Alors que tu es retourné sur les bancs du secondaire 2, nous avons tenu une rencontre au sommet il y a quelques semaines, papa et sa conjointe, toi et moi. Tous les quatre, assis autour d’une table (il ne manquait qu’une petite bière) à discuter des outils que nous allions te donner pour que ton retour en classe se passe bien et que ton attitude soit plus adéquate dans leur maison. Oui, c’est possible de jaser entre adultes sans s’arracher les cheveux. Trois adultes qui t’aiment et qui veulent ton bonheur sans aucune rancœur pour ce qui est : un couple de parents qui n’a pas poursuivi sa quête ensemble.

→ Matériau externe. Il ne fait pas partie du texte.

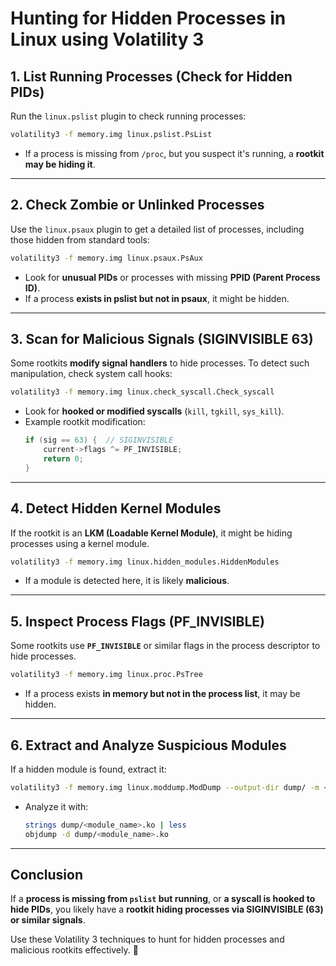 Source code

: # Hunting for Hidden Processes in Linux using Volatility 3

## 1. List Running Processes (Check for Hidden PIDs)
Run the `linux.pslist` plugin to check running processes:

```bash
volatility3 -f memory.img linux.pslist.PsList
```

- If a process is missing from `/proc`, but you suspect it's running, a **rootkit may be hiding it**.

---

## 2. Check Zombie or Unlinked Processes
Use the `linux.psaux` plugin to get a detailed list of processes, including those hidden from standard tools:

```bash
volatility3 -f memory.img linux.psaux.PsAux
```

- Look for **unusual PIDs** or processes with missing **PPID (Parent Process ID)**.
- If a process **exists in pslist but not in psaux**, it might be hidden.

---

## 3. Scan for Malicious Signals (SIGINVISIBLE 63)
Some rootkits **modify signal handlers** to hide processes. To detect such manipulation, check system call hooks:

```bash
volatility3 -f memory.img linux.check_syscall.Check_syscall
```

- Look for **hooked or modified syscalls** (`kill`, `tgkill`, `sys_kill`).
- Example rootkit modification:
  ```c
  if (sig == 63) {  // SIGINVISIBLE
      current->flags ^= PF_INVISIBLE;
      return 0;
  }
  ```

---

## 4. Detect Hidden Kernel Modules
If the rootkit is an **LKM (Loadable Kernel Module)**, it might be hiding processes using a kernel module.

```bash
volatility3 -f memory.img linux.hidden_modules.HiddenModules
```

- If a module is detected here, it is likely **malicious**.

---

## 5. Inspect Process Flags (PF_INVISIBLE)
Some rootkits use **`PF_INVISIBLE`** or similar flags in the process descriptor to hide processes.

```bash
volatility3 -f memory.img linux.proc.PsTree
```

- If a process exists **in memory but not in the process list**, it may be hidden.

---

## 6. Extract and Analyze Suspicious Modules
If a hidden module is found, extract it:

```bash
volatility3 -f memory.img linux.moddump.ModDump --output-dir dump/ -m <module_name>
```

- Analyze it with:
  ```bash
  strings dump/<module_name>.ko | less
  objdump -d dump/<module_name>.ko
  ```

---

## Conclusion
If a **process is missing from `pslist` but running**, or **a syscall is hooked to hide PIDs**, you likely have a **rootkit hiding processes via SIGINVISIBLE (63) or similar signals**.

Use these Volatility 3 techniques to hunt for hidden processes and malicious rootkits effectively. 🚀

Lorsque c’est la fête des Pères, je le remercie pour le soutien qu’il m’apporte et l’amour qu’il t’offre. Il n’y a plus de sentiment amoureux entre nous deux, mais celui de la reconnaissance de l’apport de l’autre. Nous sommes prêts à beaucoup pour te faire évoluer sainement dans une séparation que tu n’as pas choisie. Est-ce qu’il fait comme moi je le ferais ? Non ! Et souvent, ça m’enrage ! Est-ce que je lui tape sur les nerfs parfois ? Sans doute !

J’espère que tu garderas dans ton cœur ce cadeau que nous t’offrons tous les jours, du mieux que nous le pouvons : vivre dans le respect et l’harmonie.